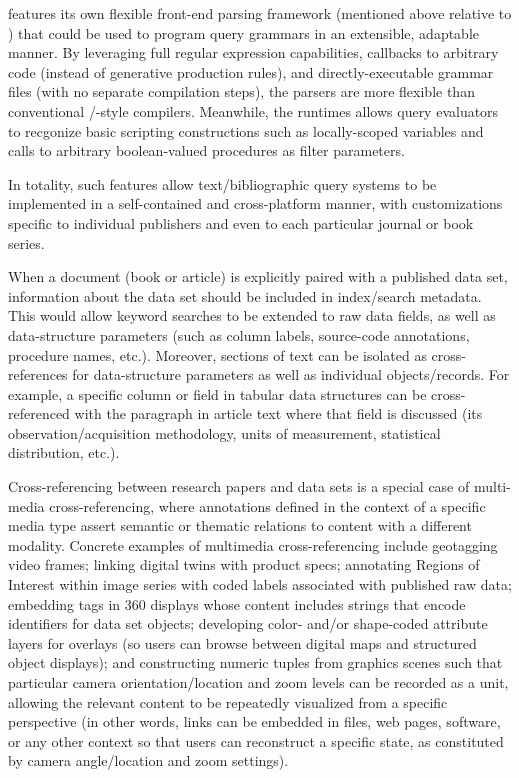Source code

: \documentclass[11pt]{article}
\begin{document}
{{\begin{description}
\pseudoIndent{} \lPacTk{} features its own flexible front-end parsing 
framework (mentioned above relative to \GTagML{}) that 
could be used to program query grammars in an extensible, 
adaptable manner.  By leveraging full regular expression 
capabilities, callbacks to arbitrary code (instead of 
generative production rules), and directly-executable 
grammar files (with no separate compilation steps), 
the \PacTk{} parsers are more flexible than conventional 
\LEX{}/\YACC{}-style compilers.  Meanwhile, the \VM{} 
runtimes allows query evaluators to recgonize basic 
scripting constructions such as locally-scoped variables 
and calls to arbitrary boolean-valued procedures as 
filter parameters.

\pseudoIndent{} In totality, such features allow 
text/bibliographic query systems to be implemented 
in a self-contained and cross-platform manner, 
with customizations specific to individual publishers 
and even to each particular journal or book series.  

\item[Multimedia Cross-Referencing]  When a document (book or article) is explicitly paired with a 
published data set, information about the data set should be 
included in index/search metadata.  This would allow 
keyword searches to be extended to raw data fields, as well 
as data-structure parameters (such as column labels, source-code 
annotations, procedure names, etc.).  Moreover, sections of text 
can be isolated as cross-references for data-structure parameters 
as well as individual objects/records.  For example, a specific 
column or field in tabular data structures can be cross-referenced 
with the paragraph in article text where that field is 
discussed (its observation/acquisition methodology, units of measurement, 
statistical distribution, etc.).

\pseudoIndent{} Cross-referencing between research papers and data sets 
is a special case of multi-media cross-referencing, where annotations defined 
in the context of a specific media type assert semantic or thematic 
relations to content with a different modality.  Concrete examples 
of multimedia cross-referencing include geotagging video frames; linking 
\CAD{} digital twins with product specs; annotating Regions of Interest 
within image series with coded labels associated with published raw data; 
embedding tags in 360\textdegree{} displays whose content includes 
\URL{} strings that encode identifiers for data set objects; developing 
color- and/or shape-coded attribute layers for \GIS{} overlays (so users 
can browse between digital maps and structured object 
displays); and constructing numeric tuples from \ThreeD{} graphics scenes 
such that particular camera orientation/location and zoom levels 
can be recorded as a unit, allowing the relevant \ThreeD{} content to be 
repeatedly visualized from a specific perspective (in other words, 
links can be embedded in \PDF{} files, web pages, software, or any 
other context so that users can reconstruct a specific \ThreeD{} state, 
as constituted by camera angle/location and zoom settings).


\end{description}}}
\end{document}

• • • • • • •

◆ What is expected
Where an image appears in the data, skip it, and return the rest verbatim.

◆ Response to this exercise
Source code

: \documentclass[11pt]{article}
\begin{document}
{{\begin{description}
\pseudoIndent{} \lPacTk{} features its own flexible front-end parsing 
framework (mentioned above relative to \GTagML{}) that 
could be used to program query grammars in an extensible, 
adaptable manner.  By leveraging full regular expression 
capabilities, callbacks to arbitrary code (instead of 
generative production rules), and directly-executable 
grammar files (with no separate compilation steps), 
the \PacTk{} parsers are more flexible than conventional 
\LEX{}/\YACC{}-style compilers.  Meanwhile, the \VM{} 
runtimes allows query evaluators to recgonize basic 
scripting constructions such as locally-scoped variables 
and calls to arbitrary boolean-valued procedures as 
filter parameters.

\pseudoIndent{} In totality, such features allow 
text/bibliographic query systems to be implemented 
in a self-contained and cross-platform manner, 
with customizations specific to individual publishers 
and even to each particular journal or book series.  

\item[Multimedia Cross-Referencing]  When a document (book or article) is explicitly paired with a 
published data set, information about the data set should be 
included in index/search metadata.  This would allow 
keyword searches to be extended to raw data fields, as well 
as data-structure parameters (such as column labels, source-code 
annotations, procedure names, etc.).  Moreover, sections of text 
can be isolated as cross-references for data-structure parameters 
as well as individual objects/records.  For example, a specific 
column or field in tabular data structures can be cross-referenced 
with the paragraph in article text where that field is 
discussed (its observation/acquisition methodology, units of measurement, 
statistical distribution, etc.).

\pseudoIndent{} Cross-referencing between research papers and data sets 
is a special case of multi-media cross-referencing, where annotations defined 
in the context of a specific media type assert semantic or thematic 
relations to content with a different modality.  Concrete examples 
of multimedia cross-referencing include geotagging video frames; linking 
\CAD{} digital twins with product specs; annotating Regions of Interest 
within image series with coded labels associated with published raw data; 
embedding tags in 360\textdegree{} displays whose content includes 
\URL{} strings that encode identifiers for data set objects; developing 
color- and/or shape-coded attribute layers for \GIS{} overlays (so users 
can browse between digital maps and structured object 
displays); and constructing numeric tuples from \ThreeD{} graphics scenes 
such that particular camera orientation/location and zoom levels 
can be recorded as a unit, allowing the relevant \ThreeD{} content to be 
repeatedly visualized from a specific perspective (in other words, 
links can be embedded in \PDF{} files, web pages, software, or any 
other context so that users can reconstruct a specific \ThreeD{} state, 
as constituted by camera angle/location and zoom settings).


\end{description}}}
\end{document}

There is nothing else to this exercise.